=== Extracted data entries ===
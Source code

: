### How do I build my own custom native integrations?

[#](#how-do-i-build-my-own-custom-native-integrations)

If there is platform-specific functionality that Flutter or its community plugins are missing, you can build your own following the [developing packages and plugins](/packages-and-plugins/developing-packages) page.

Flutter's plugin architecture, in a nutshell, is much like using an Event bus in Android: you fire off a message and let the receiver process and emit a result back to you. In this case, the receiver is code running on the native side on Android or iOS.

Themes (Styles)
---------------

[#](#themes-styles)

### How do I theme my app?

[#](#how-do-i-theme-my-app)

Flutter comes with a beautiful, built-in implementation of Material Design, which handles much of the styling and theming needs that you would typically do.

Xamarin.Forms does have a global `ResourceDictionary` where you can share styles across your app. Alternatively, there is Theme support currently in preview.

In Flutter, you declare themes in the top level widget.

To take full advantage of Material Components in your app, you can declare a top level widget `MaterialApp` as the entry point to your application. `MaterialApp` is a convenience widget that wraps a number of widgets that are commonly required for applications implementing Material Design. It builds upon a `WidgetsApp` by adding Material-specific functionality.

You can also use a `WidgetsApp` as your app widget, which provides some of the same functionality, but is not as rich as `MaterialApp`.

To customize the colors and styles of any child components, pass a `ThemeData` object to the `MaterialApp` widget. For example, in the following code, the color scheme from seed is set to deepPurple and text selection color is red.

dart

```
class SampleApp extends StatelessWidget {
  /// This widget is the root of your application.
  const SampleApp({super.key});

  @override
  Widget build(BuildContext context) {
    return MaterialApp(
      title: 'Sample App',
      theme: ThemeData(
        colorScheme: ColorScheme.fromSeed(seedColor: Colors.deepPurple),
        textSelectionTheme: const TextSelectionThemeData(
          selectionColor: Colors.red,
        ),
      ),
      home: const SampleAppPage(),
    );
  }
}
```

* * *

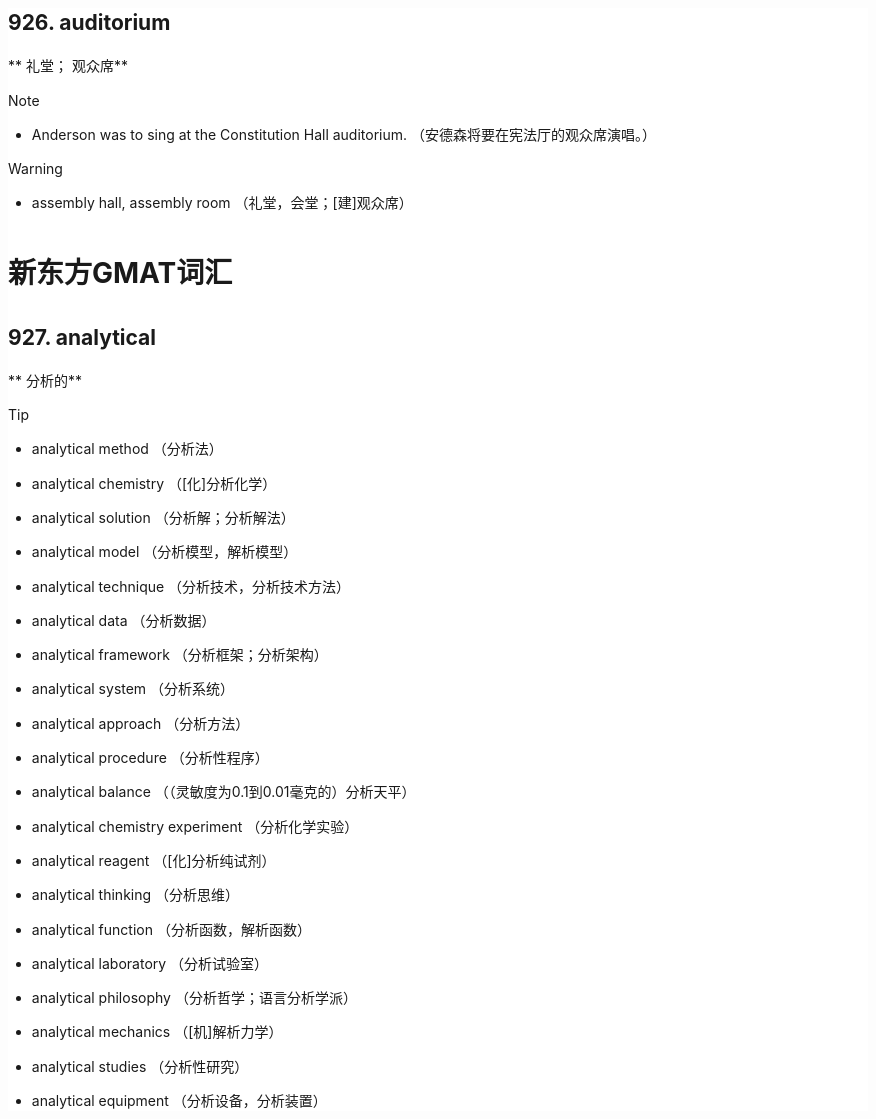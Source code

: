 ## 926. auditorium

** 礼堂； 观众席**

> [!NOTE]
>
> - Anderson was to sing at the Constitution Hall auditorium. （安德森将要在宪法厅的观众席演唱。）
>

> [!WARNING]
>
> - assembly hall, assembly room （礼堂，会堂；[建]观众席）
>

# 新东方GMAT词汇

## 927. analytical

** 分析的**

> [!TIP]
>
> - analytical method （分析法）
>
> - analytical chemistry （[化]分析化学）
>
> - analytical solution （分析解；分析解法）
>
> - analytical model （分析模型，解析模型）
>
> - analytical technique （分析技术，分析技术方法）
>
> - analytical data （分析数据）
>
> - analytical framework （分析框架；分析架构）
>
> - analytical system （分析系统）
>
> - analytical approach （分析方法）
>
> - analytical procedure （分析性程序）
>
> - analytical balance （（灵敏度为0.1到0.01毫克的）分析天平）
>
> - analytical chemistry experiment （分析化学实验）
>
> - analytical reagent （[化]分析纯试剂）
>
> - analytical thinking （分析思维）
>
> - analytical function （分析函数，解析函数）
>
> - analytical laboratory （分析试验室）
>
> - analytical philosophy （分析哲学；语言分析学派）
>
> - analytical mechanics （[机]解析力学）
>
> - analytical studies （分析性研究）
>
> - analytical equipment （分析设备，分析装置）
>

=== WORK ITEM ===
In the records above, find every line that contains the word "auditorium" and copy it.

=== ANSWER ===
: ## 926. auditorium
> - Anderson was to sing at the Constitution Hall auditorium. （安德森将要在宪法厅的观众席演唱。）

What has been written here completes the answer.